_Exercise requirements:_ Only one stretch of the data below should be repeated: the lines from the line containing "- ssh-ed25519 chave email@gmail.com" through the line containing "- Git config –list", inclusive, exactly as they are.

_Entries provided:_
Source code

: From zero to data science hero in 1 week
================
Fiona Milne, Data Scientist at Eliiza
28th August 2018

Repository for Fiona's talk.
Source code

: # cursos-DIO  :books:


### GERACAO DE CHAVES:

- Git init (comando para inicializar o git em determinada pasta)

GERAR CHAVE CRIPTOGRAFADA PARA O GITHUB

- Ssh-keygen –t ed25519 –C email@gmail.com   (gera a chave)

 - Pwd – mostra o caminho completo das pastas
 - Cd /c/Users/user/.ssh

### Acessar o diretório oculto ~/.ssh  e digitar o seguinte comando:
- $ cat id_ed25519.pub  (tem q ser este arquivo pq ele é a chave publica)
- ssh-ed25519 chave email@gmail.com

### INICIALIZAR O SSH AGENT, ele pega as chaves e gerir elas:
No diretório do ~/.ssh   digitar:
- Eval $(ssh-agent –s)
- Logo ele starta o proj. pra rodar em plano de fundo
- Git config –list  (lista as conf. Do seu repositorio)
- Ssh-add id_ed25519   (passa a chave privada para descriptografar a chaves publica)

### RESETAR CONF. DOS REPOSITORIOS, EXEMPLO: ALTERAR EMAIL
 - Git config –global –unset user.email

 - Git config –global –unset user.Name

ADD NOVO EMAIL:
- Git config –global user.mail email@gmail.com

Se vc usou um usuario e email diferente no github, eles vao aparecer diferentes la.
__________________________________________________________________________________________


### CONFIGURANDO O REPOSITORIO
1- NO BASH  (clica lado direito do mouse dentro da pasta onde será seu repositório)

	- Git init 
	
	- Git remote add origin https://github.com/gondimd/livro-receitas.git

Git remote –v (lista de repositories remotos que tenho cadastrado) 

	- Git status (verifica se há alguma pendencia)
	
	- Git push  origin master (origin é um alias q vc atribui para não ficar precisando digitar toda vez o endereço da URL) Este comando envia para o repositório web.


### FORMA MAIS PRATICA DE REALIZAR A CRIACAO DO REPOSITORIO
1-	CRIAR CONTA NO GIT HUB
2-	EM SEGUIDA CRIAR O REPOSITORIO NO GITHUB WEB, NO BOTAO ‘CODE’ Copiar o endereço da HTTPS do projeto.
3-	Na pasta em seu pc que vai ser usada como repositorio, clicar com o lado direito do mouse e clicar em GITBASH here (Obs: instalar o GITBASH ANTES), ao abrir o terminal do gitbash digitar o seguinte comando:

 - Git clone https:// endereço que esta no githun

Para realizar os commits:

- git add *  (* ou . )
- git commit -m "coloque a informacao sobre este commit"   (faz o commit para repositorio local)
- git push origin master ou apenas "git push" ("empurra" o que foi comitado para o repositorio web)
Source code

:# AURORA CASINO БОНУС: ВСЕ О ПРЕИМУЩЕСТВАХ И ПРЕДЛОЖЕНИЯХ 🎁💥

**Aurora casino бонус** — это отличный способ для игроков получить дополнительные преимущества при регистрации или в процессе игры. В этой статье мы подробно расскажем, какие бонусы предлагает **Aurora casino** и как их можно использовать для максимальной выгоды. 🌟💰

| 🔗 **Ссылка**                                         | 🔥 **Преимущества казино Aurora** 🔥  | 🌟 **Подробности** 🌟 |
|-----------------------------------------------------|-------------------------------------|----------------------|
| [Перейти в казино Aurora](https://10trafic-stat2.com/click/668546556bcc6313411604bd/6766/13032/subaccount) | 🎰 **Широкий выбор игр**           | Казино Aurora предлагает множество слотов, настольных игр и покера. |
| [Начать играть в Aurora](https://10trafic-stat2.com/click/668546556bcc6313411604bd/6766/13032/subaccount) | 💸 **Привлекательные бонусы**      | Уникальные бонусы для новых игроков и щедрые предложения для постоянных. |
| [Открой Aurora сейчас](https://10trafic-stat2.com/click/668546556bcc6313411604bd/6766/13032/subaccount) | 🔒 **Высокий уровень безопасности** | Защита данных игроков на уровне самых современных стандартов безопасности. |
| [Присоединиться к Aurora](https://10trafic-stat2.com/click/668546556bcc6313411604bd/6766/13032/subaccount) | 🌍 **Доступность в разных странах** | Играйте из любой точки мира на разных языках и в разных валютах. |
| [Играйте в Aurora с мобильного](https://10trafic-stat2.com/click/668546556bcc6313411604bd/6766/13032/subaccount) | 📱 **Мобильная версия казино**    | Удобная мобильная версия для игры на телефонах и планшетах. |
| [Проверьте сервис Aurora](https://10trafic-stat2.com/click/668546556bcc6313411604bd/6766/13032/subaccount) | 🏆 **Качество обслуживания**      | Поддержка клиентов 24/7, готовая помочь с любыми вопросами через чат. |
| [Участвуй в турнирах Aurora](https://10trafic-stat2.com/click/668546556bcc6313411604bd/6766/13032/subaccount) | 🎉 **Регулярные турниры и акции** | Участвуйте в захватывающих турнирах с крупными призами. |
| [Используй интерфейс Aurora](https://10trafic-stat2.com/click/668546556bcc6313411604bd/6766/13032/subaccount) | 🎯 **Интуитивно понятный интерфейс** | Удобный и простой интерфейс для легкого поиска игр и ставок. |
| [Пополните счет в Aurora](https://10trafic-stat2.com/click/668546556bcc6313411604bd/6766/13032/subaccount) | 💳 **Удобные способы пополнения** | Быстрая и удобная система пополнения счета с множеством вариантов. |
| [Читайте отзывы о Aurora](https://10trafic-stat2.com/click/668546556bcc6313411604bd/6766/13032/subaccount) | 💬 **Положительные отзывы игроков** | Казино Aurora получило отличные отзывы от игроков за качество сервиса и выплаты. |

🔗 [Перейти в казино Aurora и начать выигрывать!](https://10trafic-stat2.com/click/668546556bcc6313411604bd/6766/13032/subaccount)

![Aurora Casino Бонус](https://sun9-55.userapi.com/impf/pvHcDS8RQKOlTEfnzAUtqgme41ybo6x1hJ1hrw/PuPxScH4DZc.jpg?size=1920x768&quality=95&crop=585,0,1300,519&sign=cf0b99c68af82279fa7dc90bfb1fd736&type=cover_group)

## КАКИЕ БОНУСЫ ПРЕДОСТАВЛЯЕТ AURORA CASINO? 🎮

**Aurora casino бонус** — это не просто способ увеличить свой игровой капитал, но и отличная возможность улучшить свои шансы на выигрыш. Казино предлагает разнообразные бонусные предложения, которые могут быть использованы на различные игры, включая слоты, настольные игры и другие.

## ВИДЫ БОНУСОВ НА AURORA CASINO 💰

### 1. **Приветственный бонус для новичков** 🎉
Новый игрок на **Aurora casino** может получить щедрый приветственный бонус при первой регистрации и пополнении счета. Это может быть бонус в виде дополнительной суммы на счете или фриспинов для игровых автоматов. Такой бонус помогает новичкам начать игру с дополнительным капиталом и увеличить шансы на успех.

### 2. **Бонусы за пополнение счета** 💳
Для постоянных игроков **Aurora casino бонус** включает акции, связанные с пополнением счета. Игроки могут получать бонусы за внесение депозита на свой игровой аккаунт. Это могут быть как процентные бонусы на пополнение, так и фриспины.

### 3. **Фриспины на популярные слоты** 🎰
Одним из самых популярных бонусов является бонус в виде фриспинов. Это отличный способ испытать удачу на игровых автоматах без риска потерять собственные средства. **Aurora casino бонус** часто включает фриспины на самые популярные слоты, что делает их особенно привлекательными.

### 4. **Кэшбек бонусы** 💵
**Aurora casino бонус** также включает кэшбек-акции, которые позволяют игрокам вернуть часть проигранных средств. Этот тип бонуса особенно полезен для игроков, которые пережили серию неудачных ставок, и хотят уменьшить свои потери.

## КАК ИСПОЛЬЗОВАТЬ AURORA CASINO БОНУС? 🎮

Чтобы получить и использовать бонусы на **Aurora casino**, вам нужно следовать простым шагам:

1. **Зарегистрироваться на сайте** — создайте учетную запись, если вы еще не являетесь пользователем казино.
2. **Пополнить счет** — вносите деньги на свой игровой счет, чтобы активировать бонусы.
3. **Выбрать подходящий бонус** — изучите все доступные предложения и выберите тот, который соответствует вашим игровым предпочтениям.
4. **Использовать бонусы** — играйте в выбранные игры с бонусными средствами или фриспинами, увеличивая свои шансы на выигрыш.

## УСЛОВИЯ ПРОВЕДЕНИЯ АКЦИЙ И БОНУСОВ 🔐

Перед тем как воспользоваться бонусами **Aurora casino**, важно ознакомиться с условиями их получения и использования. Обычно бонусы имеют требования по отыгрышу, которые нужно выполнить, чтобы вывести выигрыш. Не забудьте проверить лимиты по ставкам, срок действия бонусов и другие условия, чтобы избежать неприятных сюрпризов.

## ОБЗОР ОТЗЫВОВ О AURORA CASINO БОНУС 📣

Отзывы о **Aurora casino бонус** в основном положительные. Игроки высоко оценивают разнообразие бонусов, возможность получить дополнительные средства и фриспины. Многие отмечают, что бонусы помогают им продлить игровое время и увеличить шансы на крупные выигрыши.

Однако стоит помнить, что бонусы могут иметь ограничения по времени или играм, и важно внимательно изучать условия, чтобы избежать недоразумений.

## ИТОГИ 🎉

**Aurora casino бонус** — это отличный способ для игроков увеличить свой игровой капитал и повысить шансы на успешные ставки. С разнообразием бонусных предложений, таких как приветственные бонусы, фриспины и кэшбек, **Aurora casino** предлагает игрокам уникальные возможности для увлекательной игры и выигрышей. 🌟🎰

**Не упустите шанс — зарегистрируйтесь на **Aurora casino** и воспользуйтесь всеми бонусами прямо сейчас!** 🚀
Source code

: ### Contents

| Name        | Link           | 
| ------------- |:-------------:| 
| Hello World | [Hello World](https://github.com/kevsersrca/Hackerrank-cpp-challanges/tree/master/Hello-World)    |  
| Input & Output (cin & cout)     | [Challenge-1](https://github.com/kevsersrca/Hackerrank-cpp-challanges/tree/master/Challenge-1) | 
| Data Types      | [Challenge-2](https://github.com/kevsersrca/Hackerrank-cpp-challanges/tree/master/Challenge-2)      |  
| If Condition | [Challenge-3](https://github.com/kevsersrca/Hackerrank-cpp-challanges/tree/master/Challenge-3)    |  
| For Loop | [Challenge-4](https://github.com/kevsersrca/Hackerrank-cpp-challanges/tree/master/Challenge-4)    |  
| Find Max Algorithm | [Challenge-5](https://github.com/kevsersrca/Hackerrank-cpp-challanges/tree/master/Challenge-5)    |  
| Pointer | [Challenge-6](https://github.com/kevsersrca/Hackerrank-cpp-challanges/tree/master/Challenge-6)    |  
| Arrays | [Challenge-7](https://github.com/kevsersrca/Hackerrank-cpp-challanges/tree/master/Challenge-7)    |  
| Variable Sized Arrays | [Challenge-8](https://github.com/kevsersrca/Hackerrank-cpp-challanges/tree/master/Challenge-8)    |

_Result:_
- ssh-ed25519 chave email@gmail.com

### INICIALIZAR O SSH AGENT, ele pega as chaves e gerir elas:
No diretório do ~/.ssh   digitar:
- Eval $(ssh-agent –s)
- Logo ele starta o proj. pra rodar em plano de fundo
- Git config –list  (lista as conf. Do seu repositorio)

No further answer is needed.